Die Betreiber von Schneeballsystemen versprechen Anlegern hohe Renditen, schütten allerdings in der Regel nur das Geld neuer Anleger aus – ohne selbst Erträge zu erwirtschaften. Häufig verlieren die Anleger bei solchen betrügerischen Investments das gesamte eingesetzte Kapital. Das allein ist schon schlimm genug. Hinzu kommt, dass das Finanzamt für die Scheingewinne, die ein Schneeballsystem für die Anleger erwirtschaftet, auch noch Steuern verlangt. Dies gilt auch dann, wenn die Erträge den Anlegern gutgeschrieben, aber nicht ausgeschüttet, sondern wiederangelegt wurden (Bundesfinanzhof, VIII R 38/13). Solange der Anbieter zu dem Zeitpunkt noch leistungsfähig und leistungsbereit gewesen sei, müssten die Anleger auf Scheingewinne Steuern zahlen, so die Richter. Für die Besteuerung sei es unerheblich, ob der Anbieter des Investments tatsächlich alle bestehenden Forderungen der Anleger hätte erfüllen können. Erst wenn der Anbieter Zahlungsverpflichtungen nur schleppend oder gar nicht nachkomme, sei er nicht mehr leistungsbereit und leistungsfähig. Dann entfalle die Steuerpflicht.
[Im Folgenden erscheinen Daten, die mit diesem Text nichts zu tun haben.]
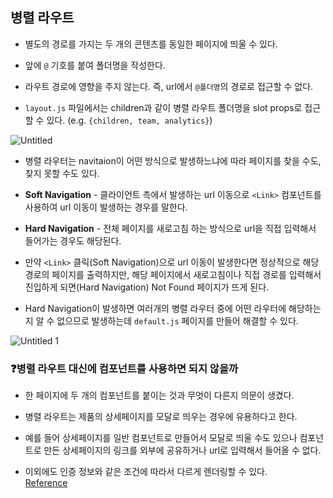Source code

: ## 병렬 라우트

- 별도의 경로를 가지는 두 개의 콘텐츠를 동일한 페이지에 띄울 수 있다.

- 앞에 `@` 기호를 붙여 폴더명을 작성한다.

- 라우트 경로에 영향을 주지 않는다. 즉, url에서 `@폴더명`의 경로로 접근할 수 없다.

- `layout.js` 파일에서는 children과 같이 병렬 라우트 폴더명을 slot props로 접근할 수 있다. (e.g. `{children, team, analytics}`)

![Untitled](https://github.com/monthly-cs/2024-06-nextjs/assets/84265783/5de63f3a-5bbe-4082-9498-e878777a1d03)

- 병렬 라우터는 navitaion이 어떤 방식으로 발생하느냐에 따라 페이지를 찾을 수도, 찾지 못할 수도 있다.

- **Soft Navigation** - 클라이언트 측에서 발생하는 url 이동으로 `<Link>` 컴포넌트를 사용하여 url 이동이 발생하는 경우를 말한다.

- **Hard Navigation** - 전체 페이지를 새로고침 하는 방식으로 url을 직접 입력해서 들어가는 경우도 해당된다.

- 만약 `<Link>` 클릭(Soft Navigation)으로 url 이동이 발생한다면 정상적으로 해당 경로의 페이지를 출력하지만, 해당 페이지에서 새로고침이나 직접 경로를 입력해서 진입하게 되면(Hard Navigation) Not Found 페이지가 뜨게 된다.

- Hard Navigation이 발생하면 여러개의 병렬 라우터 중에 어떤 라우터에 해당하는지 알 수 없으므로 발생하는데 `default.js` 페이지를 만들어 해결할 수 있다.

![Untitled 1](https://github.com/monthly-cs/2024-06-nextjs/assets/84265783/da119a4c-dc91-4a82-a86d-1910e36dba42)

### ❓병렬 라우트 대신에 컴포넌트를 사용하면 되지 않을까

- 한 페이지에 두 개의 컴포넌트를 붙이는 것과 무엇이 다른지 의문이 생겼다.

- 병렬 라우트는 제품의 상세페이지를 모달로 띄우는 경우에 유용하다고 한다.

- 예를 들어 상세페이지를 일반 컴포넌트로 만들어서 모달로 띄울 수도 있으나
  컴포넌트로 만든 상세페이지의 링크를 외부에 공유하거나 url로 입력해서 들어올 수 없다.

- 이외에도 인증 정보와 같은 조건에 따라서 다르게 렌더링할 수 있다.  
  [Reference](https://www.reddit.com/r/nextjs/comments/18ztg1j/what_is_a_legitimate_use_case_for_parallel_routes/)
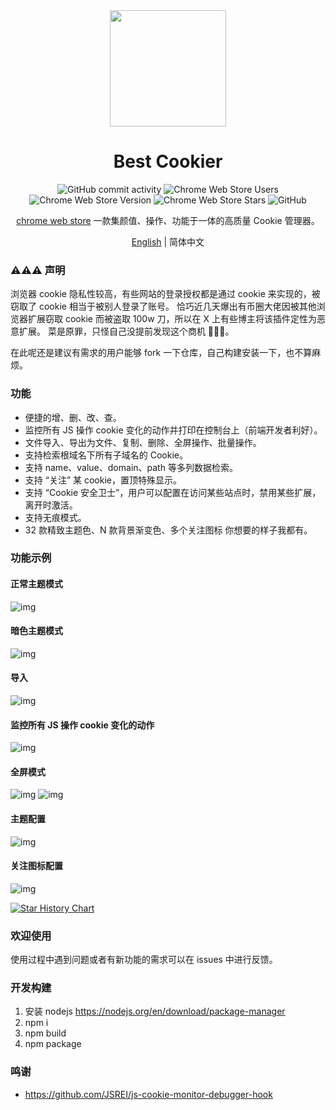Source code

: <div align="center">

<img src="https://github.com/Dolov/chrome-best-cookier/blob/main/assets/icon.png?raw=true" width="186" />

# Best Cookier

![GitHub commit activity](https://img.shields.io/github/commit-activity/y/dolov/chrome-best-cookier)
![Chrome Web Store Users](https://img.shields.io/chrome-web-store/users/eijnnomioacbbnkffmhnbpbocoajcage)
![Chrome Web Store Version](https://img.shields.io/chrome-web-store/v/eijnnomioacbbnkffmhnbpbocoajcage)
![Chrome Web Store Stars](https://img.shields.io/chrome-web-store/stars/eijnnomioacbbnkffmhnbpbocoajcage)
![GitHub](https://img.shields.io/github/license/dolov/chrome-best-cookier)
</div>

<div align="center">

[chrome web store](https://chromewebstore.google.com/detail/best-cookier/eijnnomioacbbnkffmhnbpbocoajcage) 一款集颜值、操作、功能于一体的高质量 Cookie 管理器。

[English](https://github.com/Dolov/chrome-best-cookier/blob/main/README.en-US.md) | 简体中文
</div>

### ⚠️⚠️⚠️ 声明
浏览器 cookie 隐私性较高，有些网站的登录授权都是通过 cookie 来实现的，被窃取了 cookie 相当于被别人登录了账号。
恰巧近几天爆出有币圈大佬因被其他浏览器扩展窃取 cookie 而被盗取 100w 刀，所以在 X 上有些博主将该插件定性为恶意扩展。
菜是原罪，只怪自己没提前发现这个商机 🤣🤣🤣。

在此呢还是建议有需求的用户能够 fork 一下仓库，自己构建安装一下，也不算麻烦。

### 功能
- 便捷的增、删、改、查。
- 监控所有 JS 操作 cookie 变化的动作并打印在控制台上（前端开发者利好）。
- 文件导入、导出为文件、复制、删除、全屏操作、批量操作。
- 支持检索根域名下所有子域名的 Cookie。
- 支持 name、value、domain、path 等多列数据检索。
- 支持 “关注” 某 cookie，置顶特殊显示。
- 支持 “Cookie 安全卫士”，用户可以配置在访问某些站点时，禁用某些扩展，离开时激活。
- 支持无痕模式。
- 32 款精致主题色、N 款背景渐变色、多个关注图标 你想要的样子我都有。

### 功能示例

#### 正常主题模式
![img](./screentshots/WX20240530-102617@2x.png)

#### 暗色主题模式
![img](./screentshots/WX20240530-102704@2x.png)

#### 导入
![img](./screentshots/WX20240530-102858@2x.png)

#### 监控所有 JS 操作 cookie 变化的动作
![img](./screentshots/WX20240531-161045@2x.png)

#### 全屏模式
![img](./screentshots/WX20240530-102025@2x.png)
![img](./screentshots/WX20240530-102038@2x.png)

#### 主题配置
![img](./screentshots/WX20240530-101855@2x.png)

#### 关注图标配置
![img](./screentshots/WX20240530-104119@2x.png)


[![Star History Chart](https://api.star-history.com/svg?repos=Dolov/chrome-best-cookier&type=Date)](https://star-history.com/#Dolov/chrome-best-cookier&Date)

### 欢迎使用
使用过程中遇到问题或者有新功能的需求可以在 issues 中进行反馈。

### 开发构建
1. 安装 nodejs https://nodejs.org/en/download/package-manager
2. npm i
3. npm build
4. npm package

### 鸣谢
- https://github.com/JSREI/js-cookie-monitor-debugger-hook
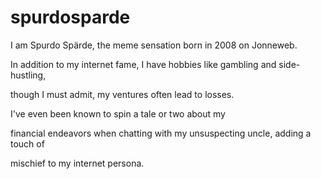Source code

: ﻿# spurdosparde

I am Spurdo Spärde, the meme sensation born in 2008 on Jonneweb.

In addition to my internet fame, I have hobbies like gambling and side-hustling,

though I must admit, my ventures often lead to losses.



I've even been known to spin a tale or two about my

financial endeavors when chatting with my unsuspecting uncle, adding a touch of

mischief to my internet persona.
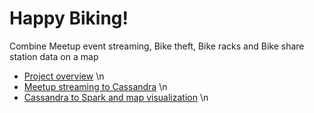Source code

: # Happy Biking! 
Combine Meetup event streaming, Bike theft, Bike racks and Bike share station data on a map

- [Project overview](https://www.slideshare.net/secret/Mtyx8PpXg9Mrwn) \n
- [Meetup streaming to Cassandra](http://nbviewer.jupyter.org/gist/Kiminaka/f59ac842f15e666555ec) \n
- [Cassandra to Spark and map visualization](http://nbviewer.jupyter.org/gist/Kiminaka/c038fa6844cd44b22544) \n
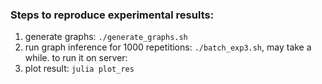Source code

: ### Steps to reproduce experimental results: 

1. generate graphs: `./generate_graphs.sh`
2. run graph inference for 1000 repetitions: `./batch_exp3.sh`, may take a while. 
   to run it on server: 
3. plot result: `julia plot_res`
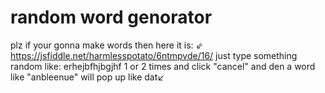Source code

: # random word genorator

plz if your gonna make words then here it is: ⇙
https://jsfiddle.net/harmlesspotato/6ntmpvde/16/
just type something random like: erhejbfhjbgjhf 1 or 2 times and click "cancel" and den a word like "anbleenue" will pop up like dat↙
Einkommensteuer: Gewinn sollte möglich sein

Selbstständige können betriebliche Verluste mit Einkünften steuerlich verrechnen. Das ist aber nur zulässig, wenn der Betrieb auf absehbare Zeit einen Gewinn erzielen kann. Ist das Unternehmen nur überlebensfähig, weil sich die Verluste mit dem Einkommen des Ehepartners verrechnen lassen, dann entfällt der Steuerbonus (Finanzgericht Rheinland-Pfalz, 6 K 1486/11).

Abfindung: Niedriger Steuersatz

Ein Arbeitgeber löst ein Arbeitsverhältnis auf und zahlt dem Entlassenen eine Abfindung. Wenn diese Abfindung dazu führt, dass der Arbeitnehmer im gesamten Steuerjahr mehr verdient, als wenn er bis zum Jahresende in seinem alten Job geblieben wäre, muss dieser Betrag nur mit einem ermäßigten und nicht mit dem persönlichen Satz versteuert werden (Bundesfinanzhof, IX R 33/13).